Thanks for being here.
I hope that this is a space that inspires you to add something beautiful to the world. I truly believe that 
you are required to make something beautiful.

– Shawna

 

 

Three Books

Three Books

I cannot tell you how taken I am by Theresa Kishkan’s The Art of Looking Back. I have read an advanced galley, but you can pre-order online or at your favourite indie. Honest, vulnerable, insightful, poetic, authentic, meditative, are all words popping into my head as I prepare to win you over to this book. It’s also uncomfortable in parts as it asks questions in a consideration of a life well-lived but not without inner turmoil. How do we look back on who we were as young women? What kind of generosity and grace might we offer our younger selves?

If you’ve always wondered about women depicted in paintings (and you know I have, beginning with my first book All the God-Sized Fruit), and the effect of the male gaze on women, this book gives you another view. As a young woman, Kishkan posed as an artist’s model. “I see him taking me in,” she says, then asks, “Was I taken in? I was.” Years later she looks back with wisdom and clarity and examines her relationship with the artist, with the paintings of her, and with her own self, now and then. She says, “I am trying to find out who I was in the light of that gaze, and before it, what foundation held me in place in the whirling years…”
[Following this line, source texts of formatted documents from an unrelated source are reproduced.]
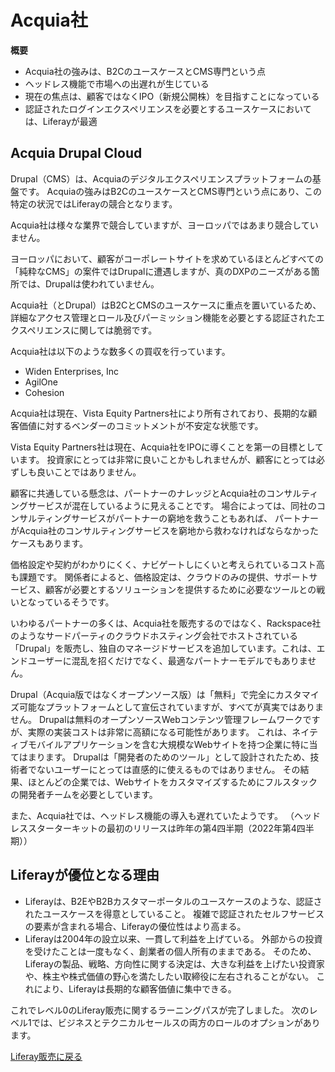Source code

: # Acquia社

**概要**

* Acquia社の強みは、B2CのユースケースとCMS専門という点
* ヘッドレス機能で市場への出遅れが生じている
* 現在の焦点は、顧客ではなくIPO（新規公開株）を目指すことになっている
* 認証されたログインエクスペリエンスを必要とするユースケースにおいては、Liferayが最適

## Acquia Drupal Cloud

Drupal（CMS）は、Acquiaのデジタルエクスペリエンスプラットフォームの基盤です。 Acquiaの強みはB2CのユースケースとCMS専門という点にあり、この特定の状況ではLiferayの競合となります。

Acquia社は様々な業界で競合していますが、ヨーロッパではあまり競合していません。

ヨーロッパにおいて、顧客がコーポレートサイトを求めているほとんどすべての「純粋なCMS」の案件ではDrupalに遭遇しますが、真のDXPのニーズがある箇所では、Drupalは使われていません。

Acquia社（とDrupal）はB2CとCMSのユースケースに重点を置いているため、詳細なアクセス管理とロール及びパーミッション機能を必要とする認証されたエクスペリエンスに関しては脆弱です。

Acquia社は以下のような数多くの買収を行っています。

* Widen Enterprises, Inc
* AgilOne
* Cohesion

Acquia社は現在、Vista Equity Partners社により所有されており、長期的な顧客価値に対するベンダーのコミットメントが不安定な状態です。

Vista Equity Partners社は現在、Acquia社をIPOに導くことを第一の目標としています。 投資家にとっては非常に良いことかもしれませんが、顧客にとっては必ずしも良いことではありません。

顧客に共通している懸念は、パートナーのナレッジとAcquia社のコンサルティングサービスが混在しているように見えることです。 場合によっては、同社のコンサルティングサービスがパートナーの窮地を救うこともあれば、 パートナーがAcquia社のコンサルティングサービスを窮地から救わなければならなかったケースもあります。

価格設定や契約がわかりにくく、ナビゲートしにくいと考えられているコスト高も課題です。 関係者によると、価格設定は、クラウドのみの提供、サポートサービス、顧客が必要とするソリューションを提供するために必要なツールとの戦いとなっているそうです。

いわゆるパートナーの多くは、Acquia社を販売するのではなく、Rackspace社のようなサードパーティのクラウドホスティング会社でホストされている「Drupal」を販売し、独自のマネージドサービスを追加しています。これは、エンドユーザーに混乱を招くだけでなく、最適なパートナーモデルでもありません。

Drupal（Acquia版ではなくオープンソース版）は「無料」で完全にカスタマイズ可能なプラットフォームとして宣伝されていますが、すべてが真実ではありません。 Drupalは無料のオープンソースWebコンテンツ管理フレームワークですが、実際の実装コストは非常に高額になる可能性があります。 これは、ネイティブモバイルアプリケーションを含む大規模なWebサイトを持つ企業に特に当てはまります。 Drupalは「開発者のためのツール」として設計されたため、技術者でないユーザーにとっては直感的に使えるものではありません。 その結果、ほとんどの企業では、Webサイトをカスタマイズするためにフルスタックの開発者チームを必要としています。

また、Acquia社では、ヘッドレス機能の導入も遅れていたようです。 （ヘッドレススターターキットの最初のリリースは昨年の第4四半期（2022年第4四半期））

## Liferayが優位となる理由

* Liferayは、B2EやB2Bカスタマーポータルのユースケースのような、認証されたユースケースを得意としていること。 複雑で認証されたセルフサービスの要素が含まれる場合、Liferayの優位性はより高まる。
* Liferayは2004年の設立以来、一貫して利益を上げている。 外部からの投資を受けたことは一度もなく、創業者の個人所有のままである。 そのため、Liferayの製品、戦略、方向性に関する決定は、大きな利益を上げたい投資家や、株主や株式価値の野心を満たしたい取締役に左右されることがない。 これにより、Liferayは長期的な顧客価値に集中できる。

これでレベル0のLiferay販売に関するラーニングパスが完了しました。 次のレベル1では、ビジネスとテクニカルセールスの両方のロールのオプションがあります。

[Liferay販売に戻る](../../../selling-liferay.md)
We have been on similar paths of interest at times, perhaps, though we’ve never met. Interested in art, probably reading the same books back in the day — Ways of Seeing by John Berger was such a big one. So it’s interesting to see where we converge and where we diverge. We’ve both written in various genres, are of similar age. I felt reading this book that looks back so keenly, so delicately, to be cathartic. It helps to dwell for a while, before asking, what next?

And one other note — that this book is timely in that we are now in a moment when women’s bodies, depictions of women, are being stolen, gender biases are baked into AI etc etc. So this careful and thoughtful navigation through the feelings and facts of framing and resolution, looking and being seen, complicity and agency, remorse and reclaiming, could not be more important to consider.


Next, I’d just like to quickly mention two books at the very top of my TBR pile: Peter Darbyshire’s The Wonder Lands War (Book 4 in the Cross series but which can be read as a standalone). The first sentence: “I found Alice again by getting killed in a Paris library by a strange angel.”

If you haven’t read Has the World Ended Yet? I highly recommend. And then, give the Cross series a try!


Next up is Definitely Thriving by Kerry Clare of Pickle Me This fame. A huge supporter of books and book stores and authors, and generally a delight of a human being — this is the novel that currently everyone is talking about! I’ve been closing my eyes at all the reviews passing by on my feed so that I can have the joy of being freshly dazzled by it. You should too!

The first two sentences: “A nun’s cell: this is what Clemence had been expecting. She’d signed the lease on the basis of blurry photos with resolution so low it was hard to make out the details.”



You’ll be hearing more about these books from me, but I think one small thing we can do in this world is talk about the books we love, that we’re reading, that we want to read.

As a writer, one of the beautiful parts of this existence is that other writers become friends, and are very often unmet friends. Sometimes you even get to meet those writers whose books you admire. You get to cheer them on and they cheer you on. The way the world is right now this feels like a pretty amazing and wild gift! I’m here for it.